**Exercise instructions**
Could you output all of the records below exactly as they appear?

[Source material Boundary: Start]

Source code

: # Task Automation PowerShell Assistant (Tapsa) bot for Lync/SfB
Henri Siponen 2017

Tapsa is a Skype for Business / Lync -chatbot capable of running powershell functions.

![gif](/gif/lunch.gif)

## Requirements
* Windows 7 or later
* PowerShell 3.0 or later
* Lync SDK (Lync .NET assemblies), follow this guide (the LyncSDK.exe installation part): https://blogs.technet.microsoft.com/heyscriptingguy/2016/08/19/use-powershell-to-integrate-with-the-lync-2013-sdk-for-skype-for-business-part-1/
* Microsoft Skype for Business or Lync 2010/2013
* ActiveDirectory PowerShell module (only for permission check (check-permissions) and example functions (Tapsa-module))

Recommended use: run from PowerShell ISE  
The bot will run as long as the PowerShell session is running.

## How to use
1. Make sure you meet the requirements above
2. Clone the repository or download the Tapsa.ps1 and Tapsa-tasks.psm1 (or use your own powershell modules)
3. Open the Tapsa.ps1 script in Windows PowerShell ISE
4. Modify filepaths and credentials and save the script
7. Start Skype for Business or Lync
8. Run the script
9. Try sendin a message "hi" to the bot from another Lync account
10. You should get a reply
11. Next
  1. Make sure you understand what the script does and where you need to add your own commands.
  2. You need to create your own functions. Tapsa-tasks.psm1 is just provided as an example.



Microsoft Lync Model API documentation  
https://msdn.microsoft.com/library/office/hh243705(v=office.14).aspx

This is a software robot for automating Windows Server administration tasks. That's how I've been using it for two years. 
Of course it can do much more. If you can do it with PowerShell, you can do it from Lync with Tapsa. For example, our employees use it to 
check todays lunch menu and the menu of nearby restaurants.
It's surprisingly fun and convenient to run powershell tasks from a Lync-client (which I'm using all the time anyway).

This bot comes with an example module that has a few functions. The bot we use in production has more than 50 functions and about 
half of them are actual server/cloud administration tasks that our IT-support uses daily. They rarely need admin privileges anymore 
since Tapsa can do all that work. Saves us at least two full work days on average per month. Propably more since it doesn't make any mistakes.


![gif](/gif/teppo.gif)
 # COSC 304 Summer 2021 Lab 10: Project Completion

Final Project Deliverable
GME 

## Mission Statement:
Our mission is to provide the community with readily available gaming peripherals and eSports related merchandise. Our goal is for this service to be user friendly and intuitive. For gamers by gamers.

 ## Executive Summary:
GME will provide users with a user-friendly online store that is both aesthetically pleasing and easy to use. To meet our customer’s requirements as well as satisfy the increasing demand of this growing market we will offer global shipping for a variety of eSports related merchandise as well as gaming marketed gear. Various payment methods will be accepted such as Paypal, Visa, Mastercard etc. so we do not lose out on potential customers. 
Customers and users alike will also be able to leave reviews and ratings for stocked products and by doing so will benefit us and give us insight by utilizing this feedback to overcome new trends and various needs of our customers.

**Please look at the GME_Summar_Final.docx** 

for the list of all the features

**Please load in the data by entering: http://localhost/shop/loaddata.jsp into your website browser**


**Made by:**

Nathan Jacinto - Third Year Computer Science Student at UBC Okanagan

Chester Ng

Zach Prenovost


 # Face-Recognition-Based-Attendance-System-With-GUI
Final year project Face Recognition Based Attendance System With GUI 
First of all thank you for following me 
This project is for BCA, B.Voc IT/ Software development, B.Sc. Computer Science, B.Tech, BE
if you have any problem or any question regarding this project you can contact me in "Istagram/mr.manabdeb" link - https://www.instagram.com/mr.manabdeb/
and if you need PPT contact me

[Source material Boundary: End]

**Expected output**
Source code

: # Task Automation PowerShell Assistant (Tapsa) bot for Lync/SfB
Henri Siponen 2017

Tapsa is a Skype for Business / Lync -chatbot capable of running powershell functions.

![gif](/gif/lunch.gif)

## Requirements
* Windows 7 or later
* PowerShell 3.0 or later
* Lync SDK (Lync .NET assemblies), follow this guide (the LyncSDK.exe installation part): https://blogs.technet.microsoft.com/heyscriptingguy/2016/08/19/use-powershell-to-integrate-with-the-lync-2013-sdk-for-skype-for-business-part-1/
* Microsoft Skype for Business or Lync 2010/2013
* ActiveDirectory PowerShell module (only for permission check (check-permissions) and example functions (Tapsa-module))

Recommended use: run from PowerShell ISE  
The bot will run as long as the PowerShell session is running.

## How to use
1. Make sure you meet the requirements above
2. Clone the repository or download the Tapsa.ps1 and Tapsa-tasks.psm1 (or use your own powershell modules)
3. Open the Tapsa.ps1 script in Windows PowerShell ISE
4. Modify filepaths and credentials and save the script
7. Start Skype for Business or Lync
8. Run the script
9. Try sendin a message "hi" to the bot from another Lync account
10. You should get a reply
11. Next
  1. Make sure you understand what the script does and where you need to add your own commands.
  2. You need to create your own functions. Tapsa-tasks.psm1 is just provided as an example.



Microsoft Lync Model API documentation  
https://msdn.microsoft.com/library/office/hh243705(v=office.14).aspx

This is a software robot for automating Windows Server administration tasks. That's how I've been using it for two years. 
Of course it can do much more. If you can do it with PowerShell, you can do it from Lync with Tapsa. For example, our employees use it to 
check todays lunch menu and the menu of nearby restaurants.
It's surprisingly fun and convenient to run powershell tasks from a Lync-client (which I'm using all the time anyway).

This bot comes with an example module that has a few functions. The bot we use in production has more than 50 functions and about 
half of them are actual server/cloud administration tasks that our IT-support uses daily. They rarely need admin privileges anymore 
since Tapsa can do all that work. Saves us at least two full work days on average per month. Propably more since it doesn't make any mistakes.


![gif](/gif/teppo.gif)
 # COSC 304 Summer 2021 Lab 10: Project Completion

Final Project Deliverable
GME 

## Mission Statement:
Our mission is to provide the community with readily available gaming peripherals and eSports related merchandise. Our goal is for this service to be user friendly and intuitive. For gamers by gamers.

 ## Executive Summary:
GME will provide users with a user-friendly online store that is both aesthetically pleasing and easy to use. To meet our customer’s requirements as well as satisfy the increasing demand of this growing market we will offer global shipping for a variety of eSports related merchandise as well as gaming marketed gear. Various payment methods will be accepted such as Paypal, Visa, Mastercard etc. so we do not lose out on potential customers. 
Customers and users alike will also be able to leave reviews and ratings for stocked products and by doing so will benefit us and give us insight by utilizing this feedback to overcome new trends and various needs of our customers.

**Please look at the GME_Summar_Final.docx** 

for the list of all the features

**Please load in the data by entering: http://localhost/shop/loaddata.jsp into your website browser**


**Made by:**

Nathan Jacinto - Third Year Computer Science Student at UBC Okanagan

Chester Ng

Zach Prenovost


 # Face-Recognition-Based-Attendance-System-With-GUI
Final year project Face Recognition Based Attendance System With GUI 
First of all thank you for following me 
This project is for BCA, B.Voc IT/ Software development, B.Sc. Computer Science, B.Tech, BE
if you have any problem or any question regarding this project you can contact me in "Istagram/mr.manabdeb" link - https://www.instagram.com/mr.manabdeb/
and if you need PPT contact me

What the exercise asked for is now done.